The Trade Union Advisory Committee to the OECD (TUAC) and the International Trade Union Confederation (ITUC) support the creation of an FTT. At the same time, the TUAC, the ITUC and their affiliated national confederations are attentive to the views of the pension fund industry and their asset managers. While trade unions primarily represent the interests of workers as employees, they are also, in many countries investors through their long term savings in pension schemes. Trade unions support sustainable and responsible investment policies by pension funds that ensure workers’ right to decent, adequate, secured and predictable retirement pensions. At the international level, trade unions engage with pension funds and pension fund trustees via the Global Unions’ Committee on Workers’ Capital.

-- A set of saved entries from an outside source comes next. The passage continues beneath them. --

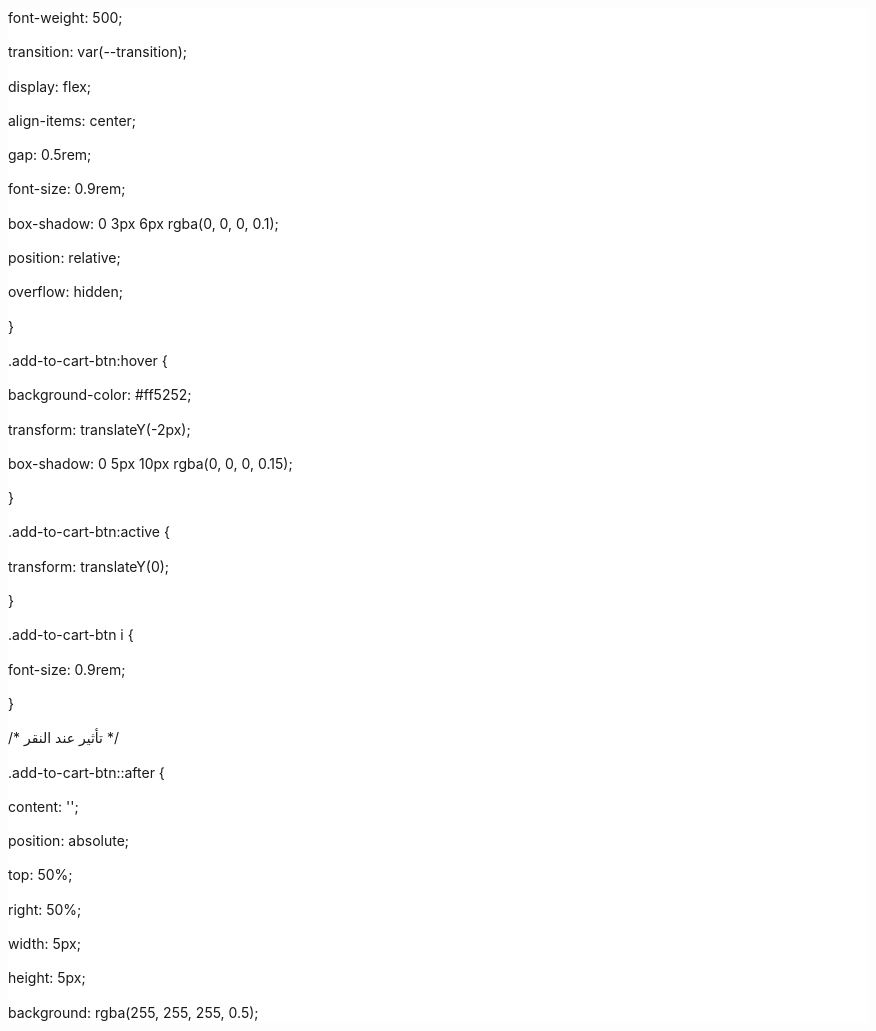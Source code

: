   font-weight: 500;

  transition: var(--transition);

  display: flex;

  align-items: center;

  gap: 0.5rem;

  font-size: 0.9rem;

  box-shadow: 0 3px 6px rgba(0, 0, 0, 0.1);

  position: relative;

  overflow: hidden;

}



.add-to-cart-btn:hover {

  background-color: #ff5252;

  transform: translateY(-2px);

  box-shadow: 0 5px 10px rgba(0, 0, 0, 0.15);

}



.add-to-cart-btn:active {

  transform: translateY(0);

}



.add-to-cart-btn i {

  font-size: 0.9rem;

}



/* تأثير عند النقر */

.add-to-cart-btn::after {

  content: '';

  position: absolute;

  top: 50%;

  right: 50%;

  width: 5px;

  height: 5px;

  background: rgba(255, 255, 255, 0.5);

The aim of an FTT is to curb short-term financial speculation and provide vital sources of government revenue. It is important that the cost of the FTT is not be borne by working families, including retirees and that any FTT be designed or accompanied by regulatory measures that mitigate the impact on workers’ pension rights and on retirees’ pensions. This could be ensured through ex-ante impact assessment studies to shape the initial design of the FTT. However, given the lack of statistical information on pension funds’ portfolio composition on a global, OECD or EU-wide scale, the potential of this approach is limited. Accordingly ex ante impact assessments would be usefully complemented by ex-post periodic reviews in the implementation phase of an FTT.

We disagree with the views expressed by APG in its memorandum. In our view a carefully designed tax – in the range that the EC is proposing – would make sense. We set out our response to APG’s key arguments against the FTT.

Read our full response here.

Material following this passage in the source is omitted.